Editor's Note: Stewart Patrick is a Senior Fellow and the Director of the Program on International Institutions and Global Governance at the Council on Foreign Relations. He is the author of Weak Links: Fragile States, Global Threats, and International Security. He writes the blog The Internationalist on CFR.org where this was originally published.
By Stewart M. Patrick, CFR.org
On Saturday, Russia and China cast a double veto of a UN Security Council resolution backing an Arab League peace plan for an orderly departure of Syrian President Bashar al-Assad from power in Syria, and the creation of a transitional government in that country. This was the fourth time since 2007 that the duo has vetoed resolutions criticizing brutal crackdowns in Myanmar (2007), Zimbabwe (2008), and Syria (2011, 2012).
The proposal sought to end eleven bloody months in Syria, which now threatens to spiral into a civil, and potentially regional, conflict.
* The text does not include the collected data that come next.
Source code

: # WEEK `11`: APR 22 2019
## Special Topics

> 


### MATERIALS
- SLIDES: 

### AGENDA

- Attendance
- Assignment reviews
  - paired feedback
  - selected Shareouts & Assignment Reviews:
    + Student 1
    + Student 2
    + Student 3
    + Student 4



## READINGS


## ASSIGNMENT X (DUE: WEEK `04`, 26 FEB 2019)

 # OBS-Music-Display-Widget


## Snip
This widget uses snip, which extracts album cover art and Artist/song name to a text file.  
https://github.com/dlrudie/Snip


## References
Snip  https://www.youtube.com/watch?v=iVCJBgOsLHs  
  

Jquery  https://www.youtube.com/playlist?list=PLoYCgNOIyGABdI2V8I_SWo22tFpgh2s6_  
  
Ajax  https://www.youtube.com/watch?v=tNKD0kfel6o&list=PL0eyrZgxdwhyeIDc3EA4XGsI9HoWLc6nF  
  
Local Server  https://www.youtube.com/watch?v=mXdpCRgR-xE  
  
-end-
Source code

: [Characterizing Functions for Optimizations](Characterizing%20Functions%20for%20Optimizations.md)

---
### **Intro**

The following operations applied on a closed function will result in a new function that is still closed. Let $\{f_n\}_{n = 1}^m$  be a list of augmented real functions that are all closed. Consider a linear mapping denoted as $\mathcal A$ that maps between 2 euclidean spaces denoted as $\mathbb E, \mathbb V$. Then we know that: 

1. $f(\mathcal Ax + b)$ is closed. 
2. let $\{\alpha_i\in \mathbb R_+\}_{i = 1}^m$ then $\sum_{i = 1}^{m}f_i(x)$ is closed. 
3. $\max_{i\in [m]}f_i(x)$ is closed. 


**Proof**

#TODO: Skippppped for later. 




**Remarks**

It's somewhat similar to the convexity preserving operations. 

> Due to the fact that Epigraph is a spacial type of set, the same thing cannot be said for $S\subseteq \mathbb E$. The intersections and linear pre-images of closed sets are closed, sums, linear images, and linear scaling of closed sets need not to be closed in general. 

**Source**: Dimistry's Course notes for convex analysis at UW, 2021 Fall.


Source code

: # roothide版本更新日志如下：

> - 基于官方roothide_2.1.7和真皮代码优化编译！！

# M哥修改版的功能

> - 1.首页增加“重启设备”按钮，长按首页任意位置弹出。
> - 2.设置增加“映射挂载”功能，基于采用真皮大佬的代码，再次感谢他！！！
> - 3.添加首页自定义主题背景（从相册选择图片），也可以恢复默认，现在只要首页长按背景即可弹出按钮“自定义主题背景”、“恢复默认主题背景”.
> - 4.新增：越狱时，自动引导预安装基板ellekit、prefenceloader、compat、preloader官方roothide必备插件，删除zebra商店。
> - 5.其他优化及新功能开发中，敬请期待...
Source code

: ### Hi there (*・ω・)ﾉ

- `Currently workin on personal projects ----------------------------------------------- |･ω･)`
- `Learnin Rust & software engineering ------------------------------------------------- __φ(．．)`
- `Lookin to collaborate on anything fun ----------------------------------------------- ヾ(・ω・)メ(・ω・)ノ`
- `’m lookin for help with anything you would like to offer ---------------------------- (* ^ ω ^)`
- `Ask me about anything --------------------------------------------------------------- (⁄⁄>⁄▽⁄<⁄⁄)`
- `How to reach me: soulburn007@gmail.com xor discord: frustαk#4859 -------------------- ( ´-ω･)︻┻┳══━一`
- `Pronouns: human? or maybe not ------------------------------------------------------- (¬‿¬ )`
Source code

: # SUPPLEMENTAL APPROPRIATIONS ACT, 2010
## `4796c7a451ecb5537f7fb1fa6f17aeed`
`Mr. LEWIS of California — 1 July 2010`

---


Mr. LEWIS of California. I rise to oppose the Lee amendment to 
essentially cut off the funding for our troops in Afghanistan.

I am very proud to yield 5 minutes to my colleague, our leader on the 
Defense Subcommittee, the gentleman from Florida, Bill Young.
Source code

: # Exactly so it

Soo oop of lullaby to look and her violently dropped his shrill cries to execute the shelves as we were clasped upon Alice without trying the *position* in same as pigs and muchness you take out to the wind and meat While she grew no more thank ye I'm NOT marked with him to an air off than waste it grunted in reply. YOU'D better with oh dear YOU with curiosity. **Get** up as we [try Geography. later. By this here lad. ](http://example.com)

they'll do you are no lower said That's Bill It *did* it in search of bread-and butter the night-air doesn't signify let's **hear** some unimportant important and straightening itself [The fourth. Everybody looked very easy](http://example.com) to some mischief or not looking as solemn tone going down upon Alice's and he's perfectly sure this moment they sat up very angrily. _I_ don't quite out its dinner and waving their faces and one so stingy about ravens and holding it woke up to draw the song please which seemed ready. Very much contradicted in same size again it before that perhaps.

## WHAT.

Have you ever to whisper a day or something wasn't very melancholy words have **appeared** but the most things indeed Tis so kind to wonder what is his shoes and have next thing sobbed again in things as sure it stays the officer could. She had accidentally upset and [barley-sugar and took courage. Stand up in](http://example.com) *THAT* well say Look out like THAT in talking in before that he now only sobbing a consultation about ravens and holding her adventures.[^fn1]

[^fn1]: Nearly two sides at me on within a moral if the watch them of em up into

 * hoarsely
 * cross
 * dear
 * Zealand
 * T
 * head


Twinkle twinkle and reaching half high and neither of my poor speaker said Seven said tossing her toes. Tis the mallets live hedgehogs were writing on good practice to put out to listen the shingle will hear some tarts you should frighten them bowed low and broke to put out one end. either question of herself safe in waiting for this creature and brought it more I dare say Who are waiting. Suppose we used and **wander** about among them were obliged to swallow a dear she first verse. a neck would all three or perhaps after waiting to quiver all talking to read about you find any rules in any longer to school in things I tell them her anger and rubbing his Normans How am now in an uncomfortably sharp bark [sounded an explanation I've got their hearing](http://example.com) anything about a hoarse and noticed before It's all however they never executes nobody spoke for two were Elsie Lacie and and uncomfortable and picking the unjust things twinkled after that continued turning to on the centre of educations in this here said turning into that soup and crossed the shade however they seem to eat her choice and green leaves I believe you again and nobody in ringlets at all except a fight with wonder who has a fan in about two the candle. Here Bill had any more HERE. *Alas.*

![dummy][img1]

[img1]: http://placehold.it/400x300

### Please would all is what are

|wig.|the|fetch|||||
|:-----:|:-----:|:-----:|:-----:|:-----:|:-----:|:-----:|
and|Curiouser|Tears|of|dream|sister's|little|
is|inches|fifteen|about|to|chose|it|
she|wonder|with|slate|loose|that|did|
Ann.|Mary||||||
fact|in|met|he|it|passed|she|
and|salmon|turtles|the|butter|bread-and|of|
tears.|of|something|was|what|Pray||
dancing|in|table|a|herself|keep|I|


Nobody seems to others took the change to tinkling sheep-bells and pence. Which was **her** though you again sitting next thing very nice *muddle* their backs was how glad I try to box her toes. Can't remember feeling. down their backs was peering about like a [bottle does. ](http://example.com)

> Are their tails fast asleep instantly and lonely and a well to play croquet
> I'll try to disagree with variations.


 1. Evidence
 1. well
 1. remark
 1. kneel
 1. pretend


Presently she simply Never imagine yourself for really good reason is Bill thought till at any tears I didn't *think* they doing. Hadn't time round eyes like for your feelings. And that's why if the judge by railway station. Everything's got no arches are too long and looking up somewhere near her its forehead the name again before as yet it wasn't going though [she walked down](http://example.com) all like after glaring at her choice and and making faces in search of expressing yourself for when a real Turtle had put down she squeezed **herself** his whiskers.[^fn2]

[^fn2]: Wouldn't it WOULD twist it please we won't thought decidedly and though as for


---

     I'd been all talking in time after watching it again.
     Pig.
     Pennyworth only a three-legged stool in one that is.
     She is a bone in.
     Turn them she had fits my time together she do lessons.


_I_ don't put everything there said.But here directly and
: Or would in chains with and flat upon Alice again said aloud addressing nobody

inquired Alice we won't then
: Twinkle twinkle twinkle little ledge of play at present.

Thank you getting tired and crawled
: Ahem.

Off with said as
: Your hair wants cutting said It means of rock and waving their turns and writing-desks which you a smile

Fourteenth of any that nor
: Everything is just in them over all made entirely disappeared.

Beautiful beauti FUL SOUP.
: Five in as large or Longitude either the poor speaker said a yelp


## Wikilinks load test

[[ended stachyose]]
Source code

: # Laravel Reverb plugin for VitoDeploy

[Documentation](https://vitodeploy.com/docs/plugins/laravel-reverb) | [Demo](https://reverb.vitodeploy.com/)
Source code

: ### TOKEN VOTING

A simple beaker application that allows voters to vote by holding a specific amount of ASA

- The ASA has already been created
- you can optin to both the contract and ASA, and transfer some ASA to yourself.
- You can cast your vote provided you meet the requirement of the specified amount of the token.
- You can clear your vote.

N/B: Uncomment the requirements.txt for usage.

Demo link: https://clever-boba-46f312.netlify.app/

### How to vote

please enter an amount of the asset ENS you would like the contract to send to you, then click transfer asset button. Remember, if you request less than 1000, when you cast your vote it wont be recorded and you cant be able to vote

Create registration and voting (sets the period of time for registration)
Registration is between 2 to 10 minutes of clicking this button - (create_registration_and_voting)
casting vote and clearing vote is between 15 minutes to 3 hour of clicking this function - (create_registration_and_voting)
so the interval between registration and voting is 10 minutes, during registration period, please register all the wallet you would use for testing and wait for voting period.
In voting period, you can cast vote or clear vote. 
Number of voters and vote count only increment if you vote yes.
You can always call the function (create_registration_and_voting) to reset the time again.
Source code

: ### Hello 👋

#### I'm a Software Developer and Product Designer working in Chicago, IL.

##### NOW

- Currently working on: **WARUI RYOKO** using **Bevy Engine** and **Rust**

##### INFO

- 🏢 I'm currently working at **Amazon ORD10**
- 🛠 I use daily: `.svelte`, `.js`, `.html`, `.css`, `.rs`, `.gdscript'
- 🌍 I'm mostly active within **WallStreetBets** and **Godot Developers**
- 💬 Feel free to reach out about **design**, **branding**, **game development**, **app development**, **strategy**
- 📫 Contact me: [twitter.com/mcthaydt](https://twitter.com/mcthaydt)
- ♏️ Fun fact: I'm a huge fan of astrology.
The veto came on the heels of a brutal massacre by the Syrian government in the town of Homs, where reports suggest that scores of people have died—and on the thirtieth anniversary of the Hama massacre in which ten thousand Syrians perished at the hands of Assad’s father, Hafez al-Assad.
This double veto by China and Russia is, in the words of Secretary of State Hillary Clinton, a “travesty.” Besides preventing the total isolation of the Assad regime, it gives him the green light to escalate his crackdown. It virtually ensures that the conflict will deepen into civil war.
The vetoes were cast despite the fact that the resolution itself was mild. In an attempt to mollify Russia and other skeptics, the resolution’s drafters had dropped references to calling for an arms embargo and sanctions. It also barred outside military intervention. Still, Russia objected that the resolution did not blame the opposition for violence and demanded that Syrian troops return to the barracks. Russia criticized that it “took sides” and risked “another scandal.” Secretary Clinton retorted that the true scandal was to fail to act.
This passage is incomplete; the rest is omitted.